WHAT TO WORK ON: Transcribe the data. Leave out nothing.

MATERIALS PROVIDED:
┏━━

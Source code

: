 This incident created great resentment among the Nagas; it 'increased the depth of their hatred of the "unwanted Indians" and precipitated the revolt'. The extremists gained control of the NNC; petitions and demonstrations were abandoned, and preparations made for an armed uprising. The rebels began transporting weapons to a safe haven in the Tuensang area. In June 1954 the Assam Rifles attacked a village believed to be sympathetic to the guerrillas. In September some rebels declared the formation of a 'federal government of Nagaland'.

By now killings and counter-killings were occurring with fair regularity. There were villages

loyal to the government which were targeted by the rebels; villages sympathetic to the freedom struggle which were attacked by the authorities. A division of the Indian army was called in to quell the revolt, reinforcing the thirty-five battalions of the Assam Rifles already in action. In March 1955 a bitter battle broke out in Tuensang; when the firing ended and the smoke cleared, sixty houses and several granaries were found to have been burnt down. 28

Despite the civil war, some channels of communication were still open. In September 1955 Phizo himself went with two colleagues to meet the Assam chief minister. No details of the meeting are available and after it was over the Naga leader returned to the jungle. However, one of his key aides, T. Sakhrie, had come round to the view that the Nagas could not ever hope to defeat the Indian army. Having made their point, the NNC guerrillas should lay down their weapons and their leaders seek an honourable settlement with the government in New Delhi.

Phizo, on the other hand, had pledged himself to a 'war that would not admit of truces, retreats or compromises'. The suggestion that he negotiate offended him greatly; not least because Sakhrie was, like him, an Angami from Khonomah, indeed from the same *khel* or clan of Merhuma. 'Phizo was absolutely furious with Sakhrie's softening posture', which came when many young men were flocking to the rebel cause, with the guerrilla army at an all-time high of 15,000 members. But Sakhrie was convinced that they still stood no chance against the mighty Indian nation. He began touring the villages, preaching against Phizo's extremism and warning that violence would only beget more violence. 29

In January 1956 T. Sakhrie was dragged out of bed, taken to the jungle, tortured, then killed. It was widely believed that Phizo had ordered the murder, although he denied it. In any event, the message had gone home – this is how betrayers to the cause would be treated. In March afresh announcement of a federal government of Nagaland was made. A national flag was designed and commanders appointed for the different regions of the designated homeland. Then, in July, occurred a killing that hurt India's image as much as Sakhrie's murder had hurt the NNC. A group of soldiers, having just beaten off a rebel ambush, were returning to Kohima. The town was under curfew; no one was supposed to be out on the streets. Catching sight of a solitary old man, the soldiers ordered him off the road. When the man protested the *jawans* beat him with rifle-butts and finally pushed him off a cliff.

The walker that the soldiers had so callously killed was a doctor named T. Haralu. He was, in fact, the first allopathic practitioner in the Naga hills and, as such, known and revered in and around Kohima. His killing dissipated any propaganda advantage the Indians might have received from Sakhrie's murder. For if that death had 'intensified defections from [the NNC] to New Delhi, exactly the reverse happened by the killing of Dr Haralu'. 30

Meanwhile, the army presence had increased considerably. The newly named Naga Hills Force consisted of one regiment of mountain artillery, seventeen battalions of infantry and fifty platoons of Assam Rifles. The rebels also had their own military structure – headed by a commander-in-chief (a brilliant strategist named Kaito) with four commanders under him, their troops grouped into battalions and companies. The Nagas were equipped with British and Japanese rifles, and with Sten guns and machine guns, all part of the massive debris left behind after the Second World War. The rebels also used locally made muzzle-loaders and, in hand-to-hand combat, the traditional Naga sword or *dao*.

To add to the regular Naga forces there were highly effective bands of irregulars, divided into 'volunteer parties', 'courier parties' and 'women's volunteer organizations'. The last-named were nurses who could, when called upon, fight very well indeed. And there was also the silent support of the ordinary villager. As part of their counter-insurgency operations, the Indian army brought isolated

┗━━

RESPONSE TO THIS EXERCISE:
Source code

: This incident created great resentment among the Nagas; it 'increased the depth of their hatred of the "unwanted Indians" and precipitated the revolt'. The extremists gained control of the NNC; petitions and demonstrations were abandoned, and preparations made for an armed uprising. The rebels began transporting weapons to a safe haven in the Tuensang area. In June 1954 the Assam Rifles attacked a village believed to be sympathetic to the guerrillas. In September some rebels declared the formation of a 'federal government of Nagaland'.

By now killings and counter-killings were occurring with fair regularity. There were villages

loyal to the government which were targeted by the rebels; villages sympathetic to the freedom struggle which were attacked by the authorities. A division of the Indian army was called in to quell the revolt, reinforcing the thirty-five battalions of the Assam Rifles already in action. In March 1955 a bitter battle broke out in Tuensang; when the firing ended and the smoke cleared, sixty houses and several granaries were found to have been burnt down. 28

Despite the civil war, some channels of communication were still open. In September 1955 Phizo himself went with two colleagues to meet the Assam chief minister. No details of the meeting are available and after it was over the Naga leader returned to the jungle. However, one of his key aides, T. Sakhrie, had come round to the view that the Nagas could not ever hope to defeat the Indian army. Having made their point, the NNC guerrillas should lay down their weapons and their leaders seek an honourable settlement with the government in New Delhi.

Phizo, on the other hand, had pledged himself to a 'war that would not admit of truces, retreats or compromises'. The suggestion that he negotiate offended him greatly; not least because Sakhrie was, like him, an Angami from Khonomah, indeed from the same *khel* or clan of Merhuma. 'Phizo was absolutely furious with Sakhrie's softening posture', which came when many young men were flocking to the rebel cause, with the guerrilla army at an all-time high of 15,000 members. But Sakhrie was convinced that they still stood no chance against the mighty Indian nation. He began touring the villages, preaching against Phizo's extremism and warning that violence would only beget more violence. 29

In January 1956 T. Sakhrie was dragged out of bed, taken to the jungle, tortured, then killed. It was widely believed that Phizo had ordered the murder, although he denied it. In any event, the message had gone home – this is how betrayers to the cause would be treated. In March afresh announcement of a federal government of Nagaland was made. A national flag was designed and commanders appointed for the different regions of the designated homeland. Then, in July, occurred a killing that hurt India's image as much as Sakhrie's murder had hurt the NNC. A group of soldiers, having just beaten off a rebel ambush, were returning to Kohima. The town was under curfew; no one was supposed to be out on the streets. Catching sight of a solitary old man, the soldiers ordered him off the road. When the man protested the *jawans* beat him with rifle-butts and finally pushed him off a cliff.

The walker that the soldiers had so callously killed was a doctor named T. Haralu. He was, in fact, the first allopathic practitioner in the Naga hills and, as such, known and revered in and around Kohima. His killing dissipated any propaganda advantage the Indians might have received from Sakhrie's murder. For if that death had 'intensified defections from [the NNC] to New Delhi, exactly the reverse happened by the killing of Dr Haralu'. 30

Meanwhile, the army presence had increased considerably. The newly named Naga Hills Force consisted of one regiment of mountain artillery, seventeen battalions of infantry and fifty platoons of Assam Rifles. The rebels also had their own military structure – headed by a commander-in-chief (a brilliant strategist named Kaito) with four commanders under him, their troops grouped into battalions and companies. The Nagas were equipped with British and Japanese rifles, and with Sten guns and machine guns, all part of the massive debris left behind after the Second World War. The rebels also used locally made muzzle-loaders and, in hand-to-hand combat, the traditional Naga sword or *dao*.

To add to the regular Naga forces there were highly effective bands of irregulars, divided into 'volunteer parties', 'courier parties' and 'women's volunteer organizations'. The last-named were nurses who could, when called upon, fight very well indeed. And there was also the silent support of the ordinary villager. As part of their counter-insurgency operations, the Indian army brought isolated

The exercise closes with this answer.